Nivokazi weckt begeisterung: italienische klubs buhlen um sion-angreifer

Rilind Nivokazi hat sich in seiner ersten Saison in der Super League beim FC Sion blitzartig zum gefürchteten Torjäger entwickelt. Jetzt mehren sich Anzeichen, dass auch italienische Top-Klubs aufmerksam geworden sind – und die Verhandlungen könnten bald heiß werden.

Ein debüt, das eindruck hinterlässt

Mit zwölf Treffern und drei Vorlagen in bisherigen Spielen hat der junge Stürmer die Verantwortlichen beim FC Sion gleichermaßen überrascht wie die Fans. Seine Dynamik und sein Torinstinkt sind beeindruckend, was sich nun in verstärktem Interesse aus der Serie B widerspiegelt. Laut dem renommierten Portal tuttomercatoweb.com stehen Avellino und Modena bereits in der Startlöse für den jungen Angreifer.

Doch es gibt einen Haken: Konkrete Verhandlungen sollen derzeit noch nicht angelaufen sein. Die Situation in der Tabelle – Sion kämpft im Abstiegskampf – könnte die Verhandlungen zusätzlich verkomplizieren. Dennoch ist die Tür für ein internationales Abenteuer für Nivokazi geöffnet.

Italienisches flair im blut

Italienisches flair im blut

Der gebürtige Kosovare bringt bereits eine gewisse Vertrautheit mit dem italienischen Fußball mit. In seiner Jugend wurde er bei Atalanta Bergamo ausgebildet, wo er die Grundlagen für seine Karriere legte. Eine Rückkehr in die Serie B wäre somit kein völlig unbekanntes Terrain.

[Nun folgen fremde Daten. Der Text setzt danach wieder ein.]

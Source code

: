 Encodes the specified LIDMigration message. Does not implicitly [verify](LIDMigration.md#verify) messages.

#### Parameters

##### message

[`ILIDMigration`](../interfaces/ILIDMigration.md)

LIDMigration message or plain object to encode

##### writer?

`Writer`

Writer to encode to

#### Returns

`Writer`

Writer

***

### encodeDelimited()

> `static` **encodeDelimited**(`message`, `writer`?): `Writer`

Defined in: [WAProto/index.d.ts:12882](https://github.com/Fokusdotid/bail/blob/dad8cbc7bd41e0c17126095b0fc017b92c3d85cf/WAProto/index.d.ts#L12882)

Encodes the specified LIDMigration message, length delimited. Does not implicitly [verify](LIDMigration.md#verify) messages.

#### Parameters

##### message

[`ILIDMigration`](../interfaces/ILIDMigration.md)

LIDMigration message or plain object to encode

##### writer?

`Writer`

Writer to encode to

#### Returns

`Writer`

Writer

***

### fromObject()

Ein entscheidender Vorteil für Sion: Nivokazis Vertrag läuft noch bis 2028. Das bedeutet, dass der Verein in einer starken Verhandlungsposition ist. Sollte es tatsächlich zu einem Transfer kommen, dürfte eine Ablösesumme von mindestens sieben Millionen Euro fällig werden – eine beträchtliche Summe, die Sion in den Abstiegskampf investieren könnte.

Während der FC Sion sich in einer komfortablen Lage befindet, steht der Druck für Nivokazi fest. Er muss beweisen, dass er auch in der Rückrunde konstant liefert. Der junge Stürmer hat das Potenzial, in Italien einen großen Eindruck zu hinterlassen. Die Frage ist, ob er diesen Schritt gehen will – und ob Sion ihn ziehen lässt.